Work order |
Below are some records; give them all again exactly, but not the pictures.

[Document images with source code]
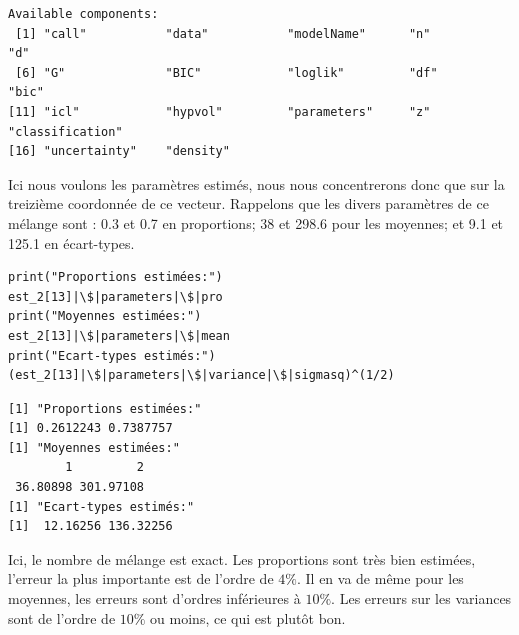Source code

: \documentclass[frenchb]{report}
\newcommand{\1}{\mathbbm{1}}
\theoremstyle{definition}\newtheorem{defn}{Définition}
\theoremstyle{definition}\newtheorem{exm}{Exemple}
\theoremstyle{definition}\newtheorem{nota}{Notation}
\theoremstyle{definition}\newtheorem{rem}{Remarque}
\begin{document}
\begin{appendices}
\begin{verbatim}
Available components: 
 [1] "call"           "data"           "modelName"      "n"              "d"             
 [6] "G"              "BIC"            "loglik"         "df"             "bic"           
[11] "icl"            "hypvol"         "parameters"     "z"              "classification"
[16] "uncertainty"    "density"
\end{verbatim}
%
Ici nous voulons les paramètres estimés, nous nous concentrerons donc que sur la treizième coordonnée de ce vecteur.\newline
Rappelons que les divers paramètres de ce mélange sont : 0.3 et 0.7 en proportions; 38 et 298.6 pour les moyennes; et 9.1 et 125.1 en écart-types.
\begin{lstlisting}
print("Proportions estimées:")
est_2[13]|\$|parameters|\$|pro
print("Moyennes estimées:")
est_2[13]|\$|parameters|\$|mean
print("Ecart-types estimés:")
(est_2[13]|\$|parameters|\$|variance|\$|sigmasq)^(1/2)
\end{lstlisting}
\begin{verbatim}
[1] "Proportions estimées:"
[1] 0.2612243 0.7387757
[1] "Moyennes estimées:"
        1         2 
 36.80898 301.97108 
[1] "Ecart-types estimés:"
[1]  12.16256 136.32256
\end{verbatim}
Ici, le nombre de mélange est exact. Les proportions sont très bien estimées, l'erreur la plus importante est de l'ordre de $4\%$. Il en va de même pour les moyennes, les erreurs sont d'ordres inférieures à $10\%$. Les erreurs sur les variances sont de l'ordre de $10\%$ ou moins, ce qui est plutôt bon. 
\newpage

\end{appendices}
\end{document}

Solved problem |
Source code

: \documentclass[frenchb]{report}
\newcommand{\1}{\mathbbm{1}}
\theoremstyle{definition}\newtheorem{defn}{Définition}
\theoremstyle{definition}\newtheorem{exm}{Exemple}
\theoremstyle{definition}\newtheorem{nota}{Notation}
\theoremstyle{definition}\newtheorem{rem}{Remarque}
\begin{document}
\begin{appendices}
\begin{verbatim}
Available components: 
 [1] "call"           "data"           "modelName"      "n"              "d"             
 [6] "G"              "BIC"            "loglik"         "df"             "bic"           
[11] "icl"            "hypvol"         "parameters"     "z"              "classification"
[16] "uncertainty"    "density"
\end{verbatim}
%
Ici nous voulons les paramètres estimés, nous nous concentrerons donc que sur la treizième coordonnée de ce vecteur.\newline
Rappelons que les divers paramètres de ce mélange sont : 0.3 et 0.7 en proportions; 38 et 298.6 pour les moyennes; et 9.1 et 125.1 en écart-types.
\begin{lstlisting}
print("Proportions estimées:")
est_2[13]|\$|parameters|\$|pro
print("Moyennes estimées:")
est_2[13]|\$|parameters|\$|mean
print("Ecart-types estimés:")
(est_2[13]|\$|parameters|\$|variance|\$|sigmasq)^(1/2)
\end{lstlisting}
\begin{verbatim}
[1] "Proportions estimées:"
[1] 0.2612243 0.7387757
[1] "Moyennes estimées:"
        1         2 
 36.80898 301.97108 
[1] "Ecart-types estimés:"
[1]  12.16256 136.32256
\end{verbatim}
Ici, le nombre de mélange est exact. Les proportions sont très bien estimées, l'erreur la plus importante est de l'ordre de $4\%$. Il en va de même pour les moyennes, les erreurs sont d'ordres inférieures à $10\%$. Les erreurs sur les variances sont de l'ordre de $10\%$ ou moins, ce qui est plutôt bon. 
\newpage

\end{appendices}
\end{document}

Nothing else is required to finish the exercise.